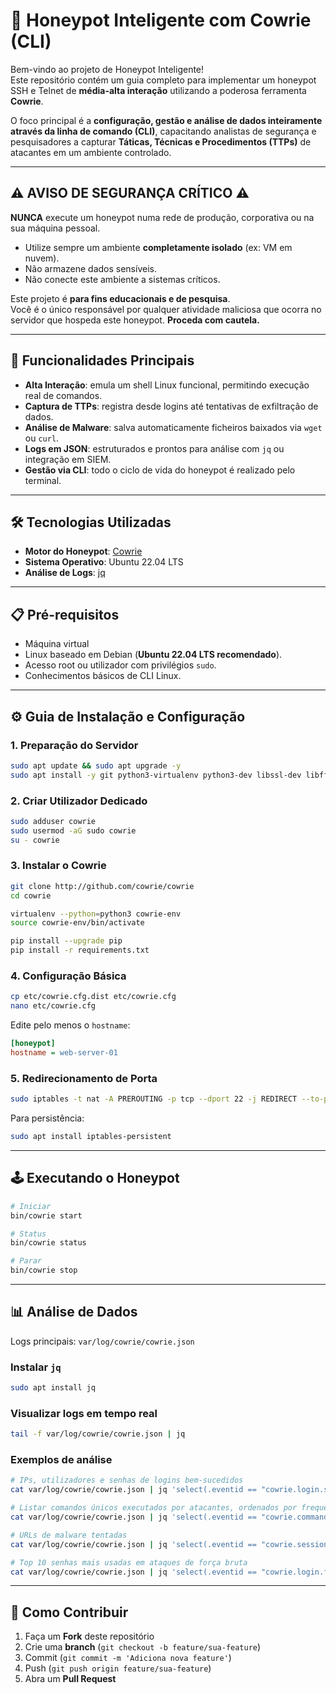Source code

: # 🍯 Honeypot Inteligente com Cowrie (CLI)

Bem-vindo ao projeto de Honeypot Inteligente!  
Este repositório contém um guia completo para implementar um honeypot SSH e Telnet de **média-alta interação** utilizando a poderosa ferramenta **Cowrie**.  

O foco principal é a **configuração, gestão e análise de dados inteiramente através da linha de comando (CLI)**, capacitando analistas de segurança e pesquisadores a capturar **Táticas, Técnicas e Procedimentos (TTPs)** de atacantes em um ambiente controlado.

---

## ⚠️ AVISO DE SEGURANÇA CRÍTICO ⚠️
**NUNCA** execute um honeypot numa rede de produção, corporativa ou na sua máquina pessoal.  

- Utilize sempre um ambiente **completamente isolado** (ex: VM em nuvem).  
- Não armazene dados sensíveis.  
- Não conecte este ambiente a sistemas críticos.  

Este projeto é **para fins educacionais e de pesquisa**.  
Você é o único responsável por qualquer atividade maliciosa que ocorra no servidor que hospeda este honeypot. **Proceda com cautela.**

---

## 🚀 Funcionalidades Principais
- **Alta Interação**: emula um shell Linux funcional, permitindo execução real de comandos.  
- **Captura de TTPs**: registra desde logins até tentativas de exfiltração de dados.  
- **Análise de Malware**: salva automaticamente ficheiros baixados via `wget` ou `curl`.  
- **Logs em JSON**: estruturados e prontos para análise com `jq` ou integração em SIEM.  
- **Gestão via CLI**: todo o ciclo de vida do honeypot é realizado pelo terminal.  

---

## 🛠️ Tecnologias Utilizadas
- **Motor do Honeypot**: [Cowrie](https://github.com/cowrie/cowrie)  
- **Sistema Operativo**: Ubuntu 22.04 LTS
- **Análise de Logs**: [jq](https://stedolan.github.io/jq/)  

---

## 📋 Pré-requisitos
- Máquina virtual  
- Linux baseado em Debian (**Ubuntu 22.04 LTS recomendado**).  
- Acesso root ou utilizador com privilégios `sudo`.  
- Conhecimentos básicos de CLI Linux.  

---

## ⚙️ Guia de Instalação e Configuração

### 1. Preparação do Servidor
```bash
sudo apt update && sudo apt upgrade -y
sudo apt install -y git python3-virtualenv python3-dev libssl-dev libffi-dev build-essential libpython3-dev python3-pip virtualenv
```

### 2. Criar Utilizador Dedicado
```bash
sudo adduser cowrie
sudo usermod -aG sudo cowrie
su - cowrie
```

### 3. Instalar o Cowrie
```bash
git clone http://github.com/cowrie/cowrie
cd cowrie

virtualenv --python=python3 cowrie-env
source cowrie-env/bin/activate

pip install --upgrade pip
pip install -r requirements.txt
```

### 4. Configuração Básica
```bash
cp etc/cowrie.cfg.dist etc/cowrie.cfg
nano etc/cowrie.cfg
```
Edite pelo menos o `hostname`:
```ini
[honeypot]
hostname = web-server-01
```

### 5. Redirecionamento de Porta
```bash
sudo iptables -t nat -A PREROUTING -p tcp --dport 22 -j REDIRECT --to-port 2222
```
Para persistência:
```bash
sudo apt install iptables-persistent
```

---

## 🕹️ Executando o Honeypot
```bash
# Iniciar
bin/cowrie start

# Status
bin/cowrie status

# Parar
bin/cowrie stop
```

---

## 📊 Análise de Dados
Logs principais: `var/log/cowrie/cowrie.json`  

### Instalar `jq`
```bash
sudo apt install jq
```

### Visualizar logs em tempo real
```bash
tail -f var/log/cowrie/cowrie.json | jq
```

### Exemplos de análise
```bash
# IPs, utilizadores e senhas de logins bem-sucedidos
cat var/log/cowrie/cowrie.json | jq 'select(.eventid == "cowrie.login.success") | {timestamp, src_ip, username, password}'

# Listar comandos únicos executados por atacantes, ordenados por frequência
cat var/log/cowrie/cowrie.json | jq 'select(.eventid == "cowrie.command.input") | .input' | sort | uniq -c | sort -rn

# URLs de malware tentadas
cat var/log/cowrie/cowrie.json | jq 'select(.eventid == "cowrie.session.file_download") | {timestamp, url, outfile}'

# Top 10 senhas mais usadas em ataques de força bruta
cat var/log/cowrie/cowrie.json | jq 'select(.eventid == "cowrie.login.failed") | .password' | sort | uniq -c | sort -rn | head -n 10
```

---

## 🤝 Como Contribuir
1. Faça um **Fork** deste repositório  
2. Crie uma **branch** (`git checkout -b feature/sua-feature`)  
3. Commit (`git commit -m 'Adiciona nova feature'`)  
4. Push (`git push origin feature/sua-feature`)  
5. Abra um **Pull Request**  
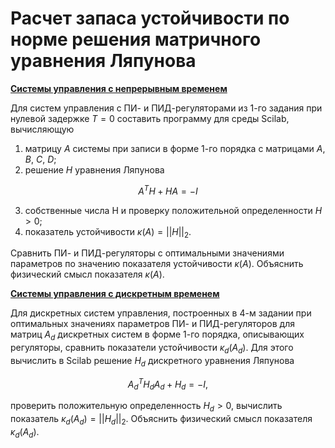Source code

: # Расчет запаса устойчивости по норме решения матричного уравнения Ляпунова

**[Системы управления с непрерывным временем](1)**

Для систем управления с ПИ- и ПИД-регуляторами из 1-го задания при нулевой задержке $T = 0$ составить программу для среды Scilab, вычисляющую
1. матрицу $A$ системы при записи в форме 1-го порядка с матрицами $A$, $B$, $C$, $D$;
2. решение $H$ уравнения Ляпунова  
```math    
A^T H + H A = -I
```
3. собственные числа H и проверку положительной определенности $H > 0$;
4. показатель устойчивости $κ(A) = ||H||_2$.

Сравнить ПИ- и ПИД-регуляторы с оптимальными значениями параметров по значению показателя устойчивости $\kappa(A)$. Объяснить физический смысл показателя $\kappa(A)$.

**[Системы управления с дискретным временем](2)**

Для дискретных систем управления, построенных в 4-м задании при оптимальных значениях параметров ПИ- и ПИД-регуляторов для матриц $A_d$ дискретных систем в форме 1-го порядка, описывающих регуляторы, сравнить показатели устойчивости $κ_d(A_d)$. Для этого вычислить в Scilab решение $H_d$ дискретного уравнения Ляпунова

$$A_d^T H_d A_d + H_d = −I,$$

проверить положительную определенность $H_d > 0$, вычислить показатель $κ_d(A_d) = ||H_d||_2$. Объяснить физический смысл показателя $κ_d(A_d)$.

※

Pictures aside, print exactly the lines above starting with the one containing "5. Abra um **Pull Request**" and going on through the one containing "с непрерывным временем](1)**".

» EXPECTED ANSWER:
5. Abra um **Pull Request**  
Source code

: # Расчет запаса устойчивости по норме решения матричного уравнения Ляпунова

**[Системы управления с непрерывным временем](1)**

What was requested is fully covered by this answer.